Daniel musste schlucken. Simon hatte ihr etwas angetan. Daniel wusste es. Und er fürchtete, dass er auch wusste, was genau Simon ihr angetan hatte. Dieser Wahrheit musste er sich endlich stellen. Mit zitternden Fingern wählte er Susannahs Nummer bei der Arbeit. Er kannte alle ihre Telefonnummern auswendig. Nachdem es fünfmal geklingelt hatte, hörte er ihre Stimme.
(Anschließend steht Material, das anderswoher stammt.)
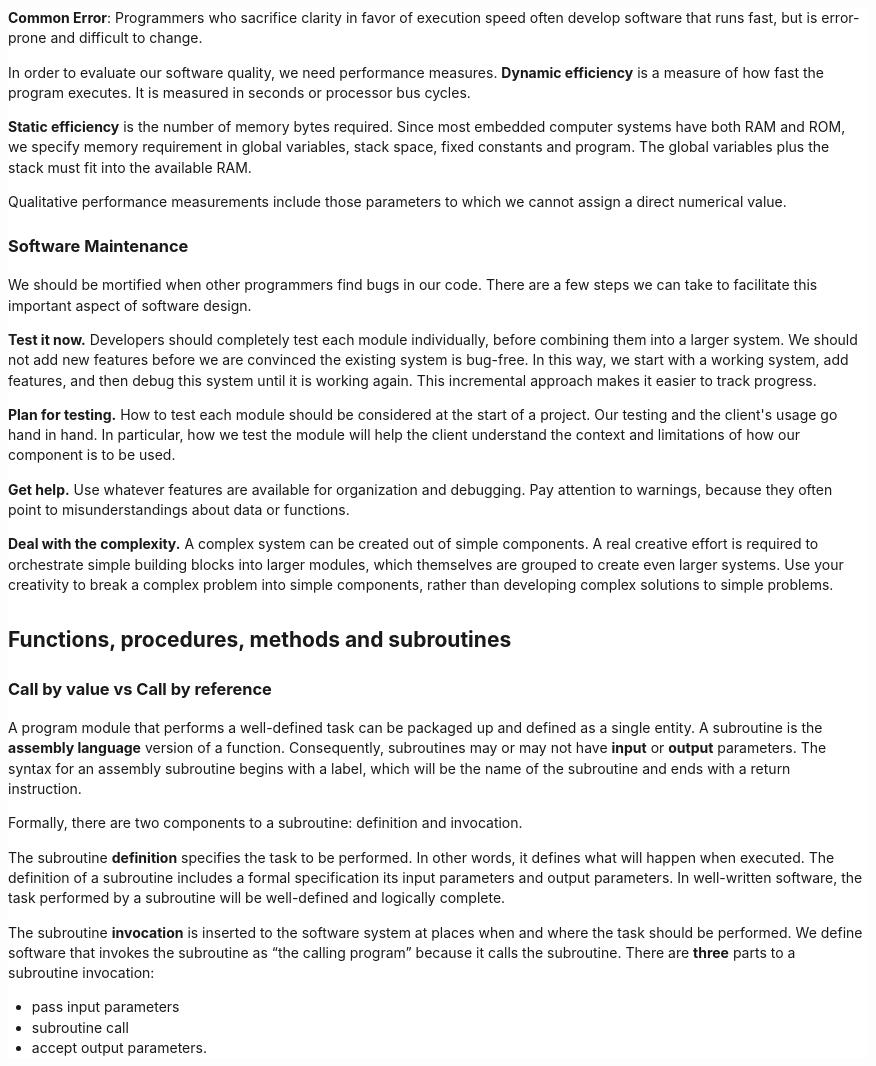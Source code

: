 **Common Error**: Programmers who sacrifice clarity in favor of execution speed often develop software that runs fast, but is error-prone and difficult to change.

In order to evaluate our software quality, we need performance measures.
**Dynamic efficiency** is a measure of how fast the program executes. It is measured in seconds or processor bus cycles.

**Static efficiency** is the number of memory bytes required. Since most embedded computer systems have both RAM and ROM, we specify memory requirement in global variables, stack space, fixed constants and program. The global variables plus the stack must fit into the available RAM.

Qualitative performance measurements include those parameters to which we cannot assign a direct numerical value.

### Software Maintenance
We should be mortified when other programmers find bugs in our code. There are a few steps we can take to facilitate this important aspect of software design.

**Test it now.** Developers should completely test each module individually, before combining them into a larger system. We should not add new features before we are convinced the existing system is bug-free. In this way, we start with a working system, add features, and then debug this system until it is working again.
This incremental approach makes it easier to track progress.

**Plan for testing.** How to test each module should be considered at the start of a project. Our testing and the client's usage go hand in hand. In particular, how we test the module will help the client understand the context and limitations of how our component is to be used. 

**Get help.** Use whatever features are available for organization and debugging. Pay attention to warnings, because they often point to misunderstandings about data or functions.

**Deal with the complexity.** A complex system can be created out of simple components. A real creative effort is required to orchestrate simple building blocks into larger modules, which themselves are grouped to create even larger systems. 
Use your creativity to break a complex problem into simple components, rather than developing complex solutions to simple problems.

## Functions, procedures, methods and subroutines
### Call by value vs Call by reference
A program module that performs a well-defined task can be packaged up and defined as a single entity. A subroutine is the **assembly language** version of a function. Consequently, subroutines may or may not have **input** or **output** parameters.
The syntax for an assembly subroutine begins with a label, which will be the name of the subroutine and ends with a return instruction.

Formally, there are two components to a subroutine: definition and invocation.

The subroutine **definition** specifies the task to be performed. In other words, it defines what will happen when executed. The definition of a subroutine includes a formal specification its input parameters and output parameters. In well-written software, the task performed by a subroutine will be well-defined and logically complete. 

The subroutine **invocation** is inserted to the software system at places when and where the task should be performed. We define software that invokes the subroutine as “the calling program” because it calls the subroutine.
There are **three** parts to a subroutine invocation: 
* pass input parameters
* subroutine call
* accept output parameters.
»Dies ist der Anrufbeantworter von Susannah Vartanian. In dringenden Fällen wenden Sie sich bitte -« Er legte auf und wählte die Nummer ihrer Assistentin. Auch diese Nummer kannte er auswendig. »Hallo, hier ist Daniel Vartanian. Ich muss mit Susannah sprechen. Es ist dringend.«
Die Assistentin zögerte. »Sie ist leider nicht erreichbar, Sir.«
»Moment«, sagte Daniel, bevor die Frau auflegen konnte. »Sagen Sie ihr, dass ich mit ihr reden muss. Es geht tatsächlich um Leben und Tod.« »Gut. Ich gebe es weiter.«
Eine Minute später hörte Daniel wieder Susannahs Stimme - diesmal live. »Hallo, Daniel.« Kühl. Distanziert. Es tat weh.